Available data below:
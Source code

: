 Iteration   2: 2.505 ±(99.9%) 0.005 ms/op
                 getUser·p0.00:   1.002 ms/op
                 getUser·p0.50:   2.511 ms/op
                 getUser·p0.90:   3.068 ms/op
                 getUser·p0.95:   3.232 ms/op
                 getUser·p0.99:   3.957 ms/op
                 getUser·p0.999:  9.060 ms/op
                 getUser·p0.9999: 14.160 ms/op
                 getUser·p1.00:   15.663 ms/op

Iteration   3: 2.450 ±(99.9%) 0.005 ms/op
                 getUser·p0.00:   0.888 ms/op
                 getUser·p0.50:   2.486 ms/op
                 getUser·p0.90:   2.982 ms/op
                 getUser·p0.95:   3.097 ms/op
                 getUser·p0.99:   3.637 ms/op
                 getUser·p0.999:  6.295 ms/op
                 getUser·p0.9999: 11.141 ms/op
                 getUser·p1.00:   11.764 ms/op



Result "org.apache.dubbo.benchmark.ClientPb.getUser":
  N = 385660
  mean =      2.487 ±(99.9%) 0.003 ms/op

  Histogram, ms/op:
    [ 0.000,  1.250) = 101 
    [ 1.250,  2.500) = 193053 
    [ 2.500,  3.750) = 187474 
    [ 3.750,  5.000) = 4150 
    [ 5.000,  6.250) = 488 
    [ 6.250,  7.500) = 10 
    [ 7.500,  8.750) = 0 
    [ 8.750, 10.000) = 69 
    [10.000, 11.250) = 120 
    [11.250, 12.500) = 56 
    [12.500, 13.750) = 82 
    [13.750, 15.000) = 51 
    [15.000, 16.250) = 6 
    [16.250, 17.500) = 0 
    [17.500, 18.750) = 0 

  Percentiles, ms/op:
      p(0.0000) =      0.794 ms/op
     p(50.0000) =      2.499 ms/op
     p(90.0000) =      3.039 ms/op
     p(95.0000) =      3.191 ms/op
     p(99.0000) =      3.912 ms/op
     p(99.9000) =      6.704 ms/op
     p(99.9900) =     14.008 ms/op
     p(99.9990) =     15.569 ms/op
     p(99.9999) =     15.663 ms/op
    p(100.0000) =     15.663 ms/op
End of Available data.
Line count for the string "Iteration": state how many lines in the data contain it, and output nothing else.

2